[Source texts of formatted documents]
========

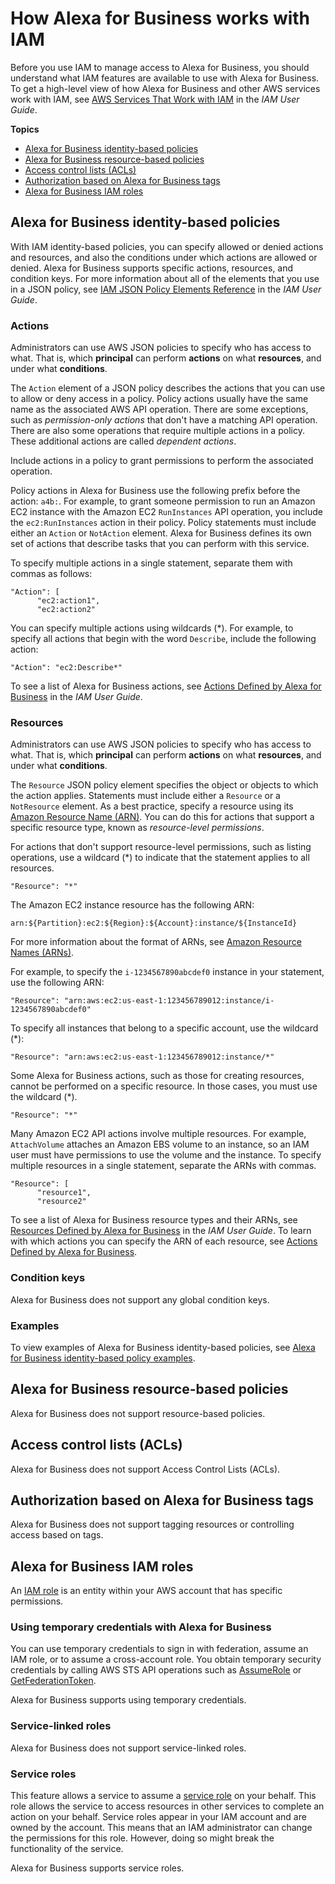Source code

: # How Alexa for Business works with IAM<a name="security_iam_service-with-iam"></a>

Before you use IAM to manage access to Alexa for Business, you should understand what IAM features are available to use with Alexa for Business\. To get a high\-level view of how Alexa for Business and other AWS services work with IAM, see [AWS Services That Work with IAM](https://docs.aws.amazon.com/IAM/latest/UserGuide/reference_aws-services-that-work-with-iam.html) in the *IAM User Guide*\.

**Topics**
+ [Alexa for Business identity\-based policies](#security_iam_service-with-iam-id-based-policies)
+ [Alexa for Business resource\-based policies](#security_iam_service-with-iam-resource-based-policies)
+ [Access control lists \(ACLs\)](#security_iam_service-with-iam-acls)
+ [Authorization based on Alexa for Business tags](#security_iam_service-with-iam-tags)
+ [Alexa for Business IAM roles](#security_iam_service-with-iam-roles)

## Alexa for Business identity\-based policies<a name="security_iam_service-with-iam-id-based-policies"></a>

With IAM identity\-based policies, you can specify allowed or denied actions and resources, and also the conditions under which actions are allowed or denied\. Alexa for Business supports specific actions, resources, and condition keys\. For more information about all of the elements that you use in a JSON policy, see [IAM JSON Policy Elements Reference](https://docs.aws.amazon.com/IAM/latest/UserGuide/reference_policies_elements.html) in the *IAM User Guide*\.

### Actions<a name="security_iam_service-with-iam-id-based-policies-actions"></a>

Administrators can use AWS JSON policies to specify who has access to what\. That is, which **principal** can perform **actions** on what **resources**, and under what **conditions**\.

The `Action` element of a JSON policy describes the actions that you can use to allow or deny access in a policy\. Policy actions usually have the same name as the associated AWS API operation\. There are some exceptions, such as *permission\-only actions* that don't have a matching API operation\. There are also some operations that require multiple actions in a policy\. These additional actions are called *dependent actions*\.

Include actions in a policy to grant permissions to perform the associated operation\.

Policy actions in Alexa for Business use the following prefix before the action: `a4b:`\. For example, to grant someone permission to run an Amazon EC2 instance with the Amazon EC2 `RunInstances` API operation, you include the `ec2:RunInstances` action in their policy\. Policy statements must include either an `Action` or `NotAction` element\. Alexa for Business defines its own set of actions that describe tasks that you can perform with this service\.

To specify multiple actions in a single statement, separate them with commas as follows:

```
"Action": [
      "ec2:action1",
      "ec2:action2"
```

You can specify multiple actions using wildcards \(\*\)\. For example, to specify all actions that begin with the word `Describe`, include the following action:

```
"Action": "ec2:Describe*"
```



To see a list of Alexa for Business actions, see [Actions Defined by Alexa for Business](https://docs.aws.amazon.com/IAM/latest/UserGuide/list_alexaforbusiness.html#alexaforbusiness-actions-as-permissions) in the *IAM User Guide*\.

### Resources<a name="security_iam_service-with-iam-id-based-policies-resources"></a>

Administrators can use AWS JSON policies to specify who has access to what\. That is, which **principal** can perform **actions** on what **resources**, and under what **conditions**\.

The `Resource` JSON policy element specifies the object or objects to which the action applies\. Statements must include either a `Resource` or a `NotResource` element\. As a best practice, specify a resource using its [Amazon Resource Name \(ARN\)](https://docs.aws.amazon.com/general/latest/gr/aws-arns-and-namespaces.html)\. You can do this for actions that support a specific resource type, known as *resource\-level permissions*\.

For actions that don't support resource\-level permissions, such as listing operations, use a wildcard \(\*\) to indicate that the statement applies to all resources\.

```
"Resource": "*"
```



The Amazon EC2 instance resource has the following ARN:

```
arn:${Partition}:ec2:${Region}:${Account}:instance/${InstanceId}
```

For more information about the format of ARNs, see [Amazon Resource Names \(ARNs\)](https://docs.aws.amazon.com/general/latest/gr/aws-arns-and-namespaces.html)\.

For example, to specify the `i-1234567890abcdef0` instance in your statement, use the following ARN:

```
"Resource": "arn:aws:ec2:us-east-1:123456789012:instance/i-1234567890abcdef0"
```

To specify all instances that belong to a specific account, use the wildcard \(\*\):

```
"Resource": "arn:aws:ec2:us-east-1:123456789012:instance/*"
```

Some Alexa for Business actions, such as those for creating resources, cannot be performed on a specific resource\. In those cases, you must use the wildcard \(\*\)\.

```
"Resource": "*"
```

Many Amazon EC2 API actions involve multiple resources\. For example, `AttachVolume` attaches an Amazon EBS volume to an instance, so an IAM user must have permissions to use the volume and the instance\. To specify multiple resources in a single statement, separate the ARNs with commas\. 

```
"Resource": [
      "resource1",
      "resource2"
```

To see a list of Alexa for Business resource types and their ARNs, see [Resources Defined by Alexa for Business](https://docs.aws.amazon.com/IAM/latest/UserGuide/list_alexaforbusiness.html#alexaforbusiness-resources-for-iam-policies) in the *IAM User Guide*\. To learn with which actions you can specify the ARN of each resource, see [Actions Defined by Alexa for Business](https://docs.aws.amazon.com/IAM/latest/UserGuide/list_alexaforbusiness.html#alexaforbusiness-actions-as-permissions)\.

### Condition keys<a name="security_iam_service-with-iam-id-based-policies-conditionkeys"></a>

Alexa for Business does not support any global condition keys\.

### Examples<a name="security_iam_service-with-iam-id-based-policies-examples"></a>



To view examples of Alexa for Business identity\-based policies, see [Alexa for Business identity\-based policy examples](security_iam_id-based-policy-examples.md)\.

## Alexa for Business resource\-based policies<a name="security_iam_service-with-iam-resource-based-policies"></a>

Alexa for Business does not support resource\-based policies\.

### <a name="security_iam_service-with-iam-resource-based-policies-examples"></a>

## Access control lists \(ACLs\)<a name="security_iam_service-with-iam-acls"></a>

Alexa for Business does not support Access Control Lists \(ACLs\)\.

## Authorization based on Alexa for Business tags<a name="security_iam_service-with-iam-tags"></a>

Alexa for Business does not support tagging resources or controlling access based on tags\.

## Alexa for Business IAM roles<a name="security_iam_service-with-iam-roles"></a>

An [IAM role](https://docs.aws.amazon.com/IAM/latest/UserGuide/id_roles.html) is an entity within your AWS account that has specific permissions\.

### Using temporary credentials with Alexa for Business<a name="security_iam_service-with-iam-roles-tempcreds"></a>

You can use temporary credentials to sign in with federation, assume an IAM role, or to assume a cross\-account role\. You obtain temporary security credentials by calling AWS STS API operations such as [AssumeRole](https://docs.aws.amazon.com/STS/latest/APIReference/API_AssumeRole.html) or [GetFederationToken](https://docs.aws.amazon.com/STS/latest/APIReference/API_GetFederationToken.html)\. 

Alexa for Business supports using temporary credentials\. 

### Service\-linked roles<a name="security_iam_service-with-iam-roles-service-linked"></a>

Alexa for Business does not support service\-linked roles\.

### Service roles<a name="security_iam_service-with-iam-roles-service"></a>

This feature allows a service to assume a [service role](https://docs.aws.amazon.com/IAM/latest/UserGuide/id_roles_terms-and-concepts.html#iam-term-service-role) on your behalf\. This role allows the service to access resources in other services to complete an action on your behalf\. Service roles appear in your IAM account and are owned by the account\. This means that an IAM administrator can change the permissions for this role\. However, doing so might break the functionality of the service\.

Alexa for Business supports service roles\.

========

Because pictures are not wanted, give every entry above again exactly without them.

= Result of the exercise =
Source code

: # How Alexa for Business works with IAM<a name="security_iam_service-with-iam"></a>

Before you use IAM to manage access to Alexa for Business, you should understand what IAM features are available to use with Alexa for Business\. To get a high\-level view of how Alexa for Business and other AWS services work with IAM, see [AWS Services That Work with IAM](https://docs.aws.amazon.com/IAM/latest/UserGuide/reference_aws-services-that-work-with-iam.html) in the *IAM User Guide*\.

**Topics**
+ [Alexa for Business identity\-based policies](#security_iam_service-with-iam-id-based-policies)
+ [Alexa for Business resource\-based policies](#security_iam_service-with-iam-resource-based-policies)
+ [Access control lists \(ACLs\)](#security_iam_service-with-iam-acls)
+ [Authorization based on Alexa for Business tags](#security_iam_service-with-iam-tags)
+ [Alexa for Business IAM roles](#security_iam_service-with-iam-roles)

## Alexa for Business identity\-based policies<a name="security_iam_service-with-iam-id-based-policies"></a>

With IAM identity\-based policies, you can specify allowed or denied actions and resources, and also the conditions under which actions are allowed or denied\. Alexa for Business supports specific actions, resources, and condition keys\. For more information about all of the elements that you use in a JSON policy, see [IAM JSON Policy Elements Reference](https://docs.aws.amazon.com/IAM/latest/UserGuide/reference_policies_elements.html) in the *IAM User Guide*\.

### Actions<a name="security_iam_service-with-iam-id-based-policies-actions"></a>

Administrators can use AWS JSON policies to specify who has access to what\. That is, which **principal** can perform **actions** on what **resources**, and under what **conditions**\.

The `Action` element of a JSON policy describes the actions that you can use to allow or deny access in a policy\. Policy actions usually have the same name as the associated AWS API operation\. There are some exceptions, such as *permission\-only actions* that don't have a matching API operation\. There are also some operations that require multiple actions in a policy\. These additional actions are called *dependent actions*\.

Include actions in a policy to grant permissions to perform the associated operation\.

Policy actions in Alexa for Business use the following prefix before the action: `a4b:`\. For example, to grant someone permission to run an Amazon EC2 instance with the Amazon EC2 `RunInstances` API operation, you include the `ec2:RunInstances` action in their policy\. Policy statements must include either an `Action` or `NotAction` element\. Alexa for Business defines its own set of actions that describe tasks that you can perform with this service\.

To specify multiple actions in a single statement, separate them with commas as follows:

```
"Action": [
      "ec2:action1",
      "ec2:action2"
```

You can specify multiple actions using wildcards \(\*\)\. For example, to specify all actions that begin with the word `Describe`, include the following action:

```
"Action": "ec2:Describe*"
```



To see a list of Alexa for Business actions, see [Actions Defined by Alexa for Business](https://docs.aws.amazon.com/IAM/latest/UserGuide/list_alexaforbusiness.html#alexaforbusiness-actions-as-permissions) in the *IAM User Guide*\.

### Resources<a name="security_iam_service-with-iam-id-based-policies-resources"></a>

Administrators can use AWS JSON policies to specify who has access to what\. That is, which **principal** can perform **actions** on what **resources**, and under what **conditions**\.

The `Resource` JSON policy element specifies the object or objects to which the action applies\. Statements must include either a `Resource` or a `NotResource` element\. As a best practice, specify a resource using its [Amazon Resource Name \(ARN\)](https://docs.aws.amazon.com/general/latest/gr/aws-arns-and-namespaces.html)\. You can do this for actions that support a specific resource type, known as *resource\-level permissions*\.

For actions that don't support resource\-level permissions, such as listing operations, use a wildcard \(\*\) to indicate that the statement applies to all resources\.

```
"Resource": "*"
```



The Amazon EC2 instance resource has the following ARN:

```
arn:${Partition}:ec2:${Region}:${Account}:instance/${InstanceId}
```

For more information about the format of ARNs, see [Amazon Resource Names \(ARNs\)](https://docs.aws.amazon.com/general/latest/gr/aws-arns-and-namespaces.html)\.

For example, to specify the `i-1234567890abcdef0` instance in your statement, use the following ARN:

```
"Resource": "arn:aws:ec2:us-east-1:123456789012:instance/i-1234567890abcdef0"
```

To specify all instances that belong to a specific account, use the wildcard \(\*\):

```
"Resource": "arn:aws:ec2:us-east-1:123456789012:instance/*"
```

Some Alexa for Business actions, such as those for creating resources, cannot be performed on a specific resource\. In those cases, you must use the wildcard \(\*\)\.

```
"Resource": "*"
```

Many Amazon EC2 API actions involve multiple resources\. For example, `AttachVolume` attaches an Amazon EBS volume to an instance, so an IAM user must have permissions to use the volume and the instance\. To specify multiple resources in a single statement, separate the ARNs with commas\. 

```
"Resource": [
      "resource1",
      "resource2"
```

To see a list of Alexa for Business resource types and their ARNs, see [Resources Defined by Alexa for Business](https://docs.aws.amazon.com/IAM/latest/UserGuide/list_alexaforbusiness.html#alexaforbusiness-resources-for-iam-policies) in the *IAM User Guide*\. To learn with which actions you can specify the ARN of each resource, see [Actions Defined by Alexa for Business](https://docs.aws.amazon.com/IAM/latest/UserGuide/list_alexaforbusiness.html#alexaforbusiness-actions-as-permissions)\.

### Condition keys<a name="security_iam_service-with-iam-id-based-policies-conditionkeys"></a>

Alexa for Business does not support any global condition keys\.

### Examples<a name="security_iam_service-with-iam-id-based-policies-examples"></a>



To view examples of Alexa for Business identity\-based policies, see [Alexa for Business identity\-based policy examples](security_iam_id-based-policy-examples.md)\.

## Alexa for Business resource\-based policies<a name="security_iam_service-with-iam-resource-based-policies"></a>

Alexa for Business does not support resource\-based policies\.

### <a name="security_iam_service-with-iam-resource-based-policies-examples"></a>

## Access control lists \(ACLs\)<a name="security_iam_service-with-iam-acls"></a>

Alexa for Business does not support Access Control Lists \(ACLs\)\.

## Authorization based on Alexa for Business tags<a name="security_iam_service-with-iam-tags"></a>

Alexa for Business does not support tagging resources or controlling access based on tags\.

## Alexa for Business IAM roles<a name="security_iam_service-with-iam-roles"></a>

An [IAM role](https://docs.aws.amazon.com/IAM/latest/UserGuide/id_roles.html) is an entity within your AWS account that has specific permissions\.

### Using temporary credentials with Alexa for Business<a name="security_iam_service-with-iam-roles-tempcreds"></a>

You can use temporary credentials to sign in with federation, assume an IAM role, or to assume a cross\-account role\. You obtain temporary security credentials by calling AWS STS API operations such as [AssumeRole](https://docs.aws.amazon.com/STS/latest/APIReference/API_AssumeRole.html) or [GetFederationToken](https://docs.aws.amazon.com/STS/latest/APIReference/API_GetFederationToken.html)\. 

Alexa for Business supports using temporary credentials\. 

### Service\-linked roles<a name="security_iam_service-with-iam-roles-service-linked"></a>

Alexa for Business does not support service\-linked roles\.

### Service roles<a name="security_iam_service-with-iam-roles-service"></a>

This feature allows a service to assume a [service role](https://docs.aws.amazon.com/IAM/latest/UserGuide/id_roles_terms-and-concepts.html#iam-term-service-role) on your behalf\. This role allows the service to access resources in other services to complete an action on your behalf\. Service roles appear in your IAM account and are owned by the account\. This means that an IAM administrator can change the permissions for this role\. However, doing so might break the functionality of the service\.

Alexa for Business supports service roles\.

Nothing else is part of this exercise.